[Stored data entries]
------------------------

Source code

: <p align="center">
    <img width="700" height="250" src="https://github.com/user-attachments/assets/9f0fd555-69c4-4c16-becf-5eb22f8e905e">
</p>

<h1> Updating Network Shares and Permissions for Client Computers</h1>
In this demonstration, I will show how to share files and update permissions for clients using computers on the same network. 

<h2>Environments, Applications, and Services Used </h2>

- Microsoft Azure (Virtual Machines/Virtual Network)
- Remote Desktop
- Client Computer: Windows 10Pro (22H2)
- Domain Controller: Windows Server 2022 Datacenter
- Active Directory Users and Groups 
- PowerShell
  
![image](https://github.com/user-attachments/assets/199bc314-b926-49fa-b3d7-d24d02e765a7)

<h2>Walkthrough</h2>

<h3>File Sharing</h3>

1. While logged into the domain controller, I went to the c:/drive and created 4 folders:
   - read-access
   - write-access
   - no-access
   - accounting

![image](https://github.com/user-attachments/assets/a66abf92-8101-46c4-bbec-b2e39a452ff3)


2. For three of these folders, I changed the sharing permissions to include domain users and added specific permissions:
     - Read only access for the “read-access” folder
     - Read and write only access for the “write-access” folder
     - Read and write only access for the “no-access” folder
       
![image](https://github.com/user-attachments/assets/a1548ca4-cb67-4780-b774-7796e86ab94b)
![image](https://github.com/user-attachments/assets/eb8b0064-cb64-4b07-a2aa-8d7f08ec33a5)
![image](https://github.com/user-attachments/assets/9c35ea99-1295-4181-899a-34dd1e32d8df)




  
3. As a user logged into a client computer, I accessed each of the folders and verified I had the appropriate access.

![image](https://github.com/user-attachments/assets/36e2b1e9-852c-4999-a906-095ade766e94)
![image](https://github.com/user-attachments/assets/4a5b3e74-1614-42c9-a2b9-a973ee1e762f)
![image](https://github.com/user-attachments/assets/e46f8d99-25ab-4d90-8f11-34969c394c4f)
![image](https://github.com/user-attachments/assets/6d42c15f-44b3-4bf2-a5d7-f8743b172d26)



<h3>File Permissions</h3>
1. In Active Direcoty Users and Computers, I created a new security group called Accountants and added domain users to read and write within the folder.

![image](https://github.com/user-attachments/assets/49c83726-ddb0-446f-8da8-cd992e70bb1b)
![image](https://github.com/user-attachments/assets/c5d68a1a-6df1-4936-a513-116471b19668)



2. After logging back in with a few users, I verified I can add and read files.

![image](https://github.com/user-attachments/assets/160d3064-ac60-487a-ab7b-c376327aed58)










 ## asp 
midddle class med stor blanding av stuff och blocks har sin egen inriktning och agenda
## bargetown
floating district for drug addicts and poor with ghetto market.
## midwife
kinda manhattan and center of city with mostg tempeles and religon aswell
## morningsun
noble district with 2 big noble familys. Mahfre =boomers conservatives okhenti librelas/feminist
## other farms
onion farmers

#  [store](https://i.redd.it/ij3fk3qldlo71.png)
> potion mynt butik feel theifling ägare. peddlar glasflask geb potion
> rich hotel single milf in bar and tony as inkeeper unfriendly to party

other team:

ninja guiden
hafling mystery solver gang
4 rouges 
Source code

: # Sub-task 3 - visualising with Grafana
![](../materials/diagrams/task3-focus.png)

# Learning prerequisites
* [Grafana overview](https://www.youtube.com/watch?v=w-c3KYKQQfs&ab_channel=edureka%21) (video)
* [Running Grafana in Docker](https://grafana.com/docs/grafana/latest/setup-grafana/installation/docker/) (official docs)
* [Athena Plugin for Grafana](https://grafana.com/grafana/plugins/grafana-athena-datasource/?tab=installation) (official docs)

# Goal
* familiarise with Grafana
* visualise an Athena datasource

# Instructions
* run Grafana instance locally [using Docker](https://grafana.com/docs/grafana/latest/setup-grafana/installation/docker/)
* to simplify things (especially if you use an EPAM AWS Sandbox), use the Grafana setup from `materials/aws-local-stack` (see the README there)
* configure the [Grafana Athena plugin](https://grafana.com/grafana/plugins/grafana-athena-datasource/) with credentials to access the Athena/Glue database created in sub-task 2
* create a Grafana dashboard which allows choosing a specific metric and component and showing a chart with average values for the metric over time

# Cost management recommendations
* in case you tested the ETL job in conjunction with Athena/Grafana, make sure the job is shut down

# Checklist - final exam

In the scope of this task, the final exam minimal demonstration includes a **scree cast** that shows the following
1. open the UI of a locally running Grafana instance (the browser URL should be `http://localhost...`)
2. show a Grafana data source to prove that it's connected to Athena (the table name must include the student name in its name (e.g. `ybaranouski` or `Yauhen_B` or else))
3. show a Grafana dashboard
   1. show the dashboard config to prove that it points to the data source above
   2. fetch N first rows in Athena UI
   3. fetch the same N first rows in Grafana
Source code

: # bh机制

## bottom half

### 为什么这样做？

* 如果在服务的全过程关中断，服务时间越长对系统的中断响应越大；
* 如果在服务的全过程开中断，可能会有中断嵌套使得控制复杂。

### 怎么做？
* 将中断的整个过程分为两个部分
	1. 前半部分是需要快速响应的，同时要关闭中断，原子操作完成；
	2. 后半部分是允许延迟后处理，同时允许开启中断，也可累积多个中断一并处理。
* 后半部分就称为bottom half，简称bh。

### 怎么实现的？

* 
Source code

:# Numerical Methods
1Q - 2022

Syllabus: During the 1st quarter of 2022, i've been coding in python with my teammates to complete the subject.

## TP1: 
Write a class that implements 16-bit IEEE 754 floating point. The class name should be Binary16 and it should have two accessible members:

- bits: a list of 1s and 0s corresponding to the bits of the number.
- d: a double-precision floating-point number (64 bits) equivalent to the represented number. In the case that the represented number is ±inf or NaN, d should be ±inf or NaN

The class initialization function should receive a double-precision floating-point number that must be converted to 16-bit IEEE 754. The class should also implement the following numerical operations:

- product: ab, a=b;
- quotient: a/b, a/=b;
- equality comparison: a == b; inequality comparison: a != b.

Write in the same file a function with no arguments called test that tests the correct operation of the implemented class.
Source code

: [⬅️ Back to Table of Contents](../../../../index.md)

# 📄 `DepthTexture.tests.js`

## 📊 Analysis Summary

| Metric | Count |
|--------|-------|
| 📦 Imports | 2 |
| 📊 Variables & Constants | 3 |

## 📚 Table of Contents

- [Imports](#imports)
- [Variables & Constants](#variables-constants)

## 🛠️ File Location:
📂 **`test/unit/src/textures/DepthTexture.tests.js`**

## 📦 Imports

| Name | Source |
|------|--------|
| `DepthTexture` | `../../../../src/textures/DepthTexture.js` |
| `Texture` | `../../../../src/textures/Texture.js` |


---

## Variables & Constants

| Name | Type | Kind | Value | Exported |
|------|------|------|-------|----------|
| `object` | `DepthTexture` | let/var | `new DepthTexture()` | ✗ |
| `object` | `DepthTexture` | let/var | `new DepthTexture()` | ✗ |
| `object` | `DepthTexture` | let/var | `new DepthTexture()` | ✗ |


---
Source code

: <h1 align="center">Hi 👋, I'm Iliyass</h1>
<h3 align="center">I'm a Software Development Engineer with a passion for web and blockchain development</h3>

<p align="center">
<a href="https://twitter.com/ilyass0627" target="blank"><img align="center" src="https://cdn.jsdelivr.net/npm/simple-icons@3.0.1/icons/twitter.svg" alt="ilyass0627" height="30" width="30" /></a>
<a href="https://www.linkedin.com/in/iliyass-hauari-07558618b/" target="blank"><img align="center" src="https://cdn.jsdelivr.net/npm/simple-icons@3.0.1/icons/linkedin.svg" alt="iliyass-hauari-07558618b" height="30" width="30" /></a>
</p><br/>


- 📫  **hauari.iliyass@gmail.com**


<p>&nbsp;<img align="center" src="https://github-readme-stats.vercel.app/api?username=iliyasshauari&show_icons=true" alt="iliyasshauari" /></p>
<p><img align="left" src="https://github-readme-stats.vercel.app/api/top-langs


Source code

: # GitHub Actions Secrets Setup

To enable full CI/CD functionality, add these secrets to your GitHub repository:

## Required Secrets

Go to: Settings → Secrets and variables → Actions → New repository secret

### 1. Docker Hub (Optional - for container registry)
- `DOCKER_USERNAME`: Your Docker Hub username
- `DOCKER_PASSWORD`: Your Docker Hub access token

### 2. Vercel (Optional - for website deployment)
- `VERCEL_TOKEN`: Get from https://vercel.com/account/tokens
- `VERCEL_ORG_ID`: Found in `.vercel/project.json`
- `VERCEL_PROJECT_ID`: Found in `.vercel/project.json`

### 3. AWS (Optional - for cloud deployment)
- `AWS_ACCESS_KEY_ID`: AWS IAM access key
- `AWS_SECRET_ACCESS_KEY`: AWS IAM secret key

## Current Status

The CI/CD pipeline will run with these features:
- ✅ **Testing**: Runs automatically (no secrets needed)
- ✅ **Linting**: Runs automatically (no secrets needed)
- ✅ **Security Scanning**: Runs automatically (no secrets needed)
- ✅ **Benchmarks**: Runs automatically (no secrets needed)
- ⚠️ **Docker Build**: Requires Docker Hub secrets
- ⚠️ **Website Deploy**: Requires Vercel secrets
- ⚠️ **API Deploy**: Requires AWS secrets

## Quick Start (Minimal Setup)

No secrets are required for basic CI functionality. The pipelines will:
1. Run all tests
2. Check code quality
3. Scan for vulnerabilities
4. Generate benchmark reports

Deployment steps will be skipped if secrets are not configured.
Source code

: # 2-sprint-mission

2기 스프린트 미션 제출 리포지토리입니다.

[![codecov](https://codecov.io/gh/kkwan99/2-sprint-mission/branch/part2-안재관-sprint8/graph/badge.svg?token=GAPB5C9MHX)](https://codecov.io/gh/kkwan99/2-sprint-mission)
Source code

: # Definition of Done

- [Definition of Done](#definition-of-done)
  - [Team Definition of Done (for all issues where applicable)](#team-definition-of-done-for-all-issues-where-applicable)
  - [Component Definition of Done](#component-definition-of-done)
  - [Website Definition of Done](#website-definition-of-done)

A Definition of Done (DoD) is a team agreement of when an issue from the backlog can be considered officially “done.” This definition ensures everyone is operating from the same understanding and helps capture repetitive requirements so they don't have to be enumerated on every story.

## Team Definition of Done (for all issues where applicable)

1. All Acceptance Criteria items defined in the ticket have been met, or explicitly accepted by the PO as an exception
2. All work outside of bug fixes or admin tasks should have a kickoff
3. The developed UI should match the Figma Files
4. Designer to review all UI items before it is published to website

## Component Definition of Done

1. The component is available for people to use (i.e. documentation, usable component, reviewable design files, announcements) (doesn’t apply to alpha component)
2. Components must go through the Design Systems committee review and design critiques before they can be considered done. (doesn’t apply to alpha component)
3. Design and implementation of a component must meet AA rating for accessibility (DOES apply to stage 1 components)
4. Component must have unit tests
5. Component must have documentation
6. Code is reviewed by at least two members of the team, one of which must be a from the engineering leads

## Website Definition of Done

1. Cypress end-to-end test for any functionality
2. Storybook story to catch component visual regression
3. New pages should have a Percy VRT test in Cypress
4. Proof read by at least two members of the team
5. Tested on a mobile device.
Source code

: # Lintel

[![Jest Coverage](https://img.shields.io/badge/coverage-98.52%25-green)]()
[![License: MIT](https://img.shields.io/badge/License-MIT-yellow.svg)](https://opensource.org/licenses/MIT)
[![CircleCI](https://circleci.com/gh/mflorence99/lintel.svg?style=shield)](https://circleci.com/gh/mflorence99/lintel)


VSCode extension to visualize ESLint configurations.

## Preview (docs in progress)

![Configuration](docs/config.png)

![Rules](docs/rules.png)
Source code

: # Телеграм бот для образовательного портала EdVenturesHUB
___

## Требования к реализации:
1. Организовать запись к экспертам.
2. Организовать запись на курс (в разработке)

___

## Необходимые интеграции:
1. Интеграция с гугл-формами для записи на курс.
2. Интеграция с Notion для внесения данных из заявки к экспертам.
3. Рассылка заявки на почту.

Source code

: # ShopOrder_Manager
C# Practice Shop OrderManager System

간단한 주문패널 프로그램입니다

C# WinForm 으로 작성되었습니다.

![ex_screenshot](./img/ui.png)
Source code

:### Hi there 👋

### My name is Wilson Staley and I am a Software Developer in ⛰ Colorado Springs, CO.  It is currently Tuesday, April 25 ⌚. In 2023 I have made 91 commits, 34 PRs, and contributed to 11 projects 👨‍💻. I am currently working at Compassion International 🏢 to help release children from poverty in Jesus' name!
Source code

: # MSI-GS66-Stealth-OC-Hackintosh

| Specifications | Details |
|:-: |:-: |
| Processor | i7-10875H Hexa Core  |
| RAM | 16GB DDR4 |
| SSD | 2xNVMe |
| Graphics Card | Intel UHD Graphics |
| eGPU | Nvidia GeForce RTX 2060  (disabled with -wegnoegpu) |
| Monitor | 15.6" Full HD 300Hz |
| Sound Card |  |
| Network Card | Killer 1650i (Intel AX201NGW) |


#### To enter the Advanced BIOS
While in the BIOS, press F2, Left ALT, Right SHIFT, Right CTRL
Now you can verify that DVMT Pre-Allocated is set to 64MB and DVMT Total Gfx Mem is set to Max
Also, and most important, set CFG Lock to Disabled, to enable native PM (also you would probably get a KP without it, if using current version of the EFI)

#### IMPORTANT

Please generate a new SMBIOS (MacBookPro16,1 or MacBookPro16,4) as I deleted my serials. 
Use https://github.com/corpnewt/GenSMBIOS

------------------------

● ABOUT THIS EXERCISE
For this exercise, output exactly the lines above from the line with "4. Component must have unit tests" to the line with "2. Storybook story", counting both, and leave out the rest.

● EXERCISE RESULT
4. Component must have unit tests
5. Component must have documentation
6. Code is reviewed by at least two members of the team, one of which must be a from the engineering leads

## Website Definition of Done

1. Cypress end-to-end test for any functionality
2. Storybook story to catch component visual regression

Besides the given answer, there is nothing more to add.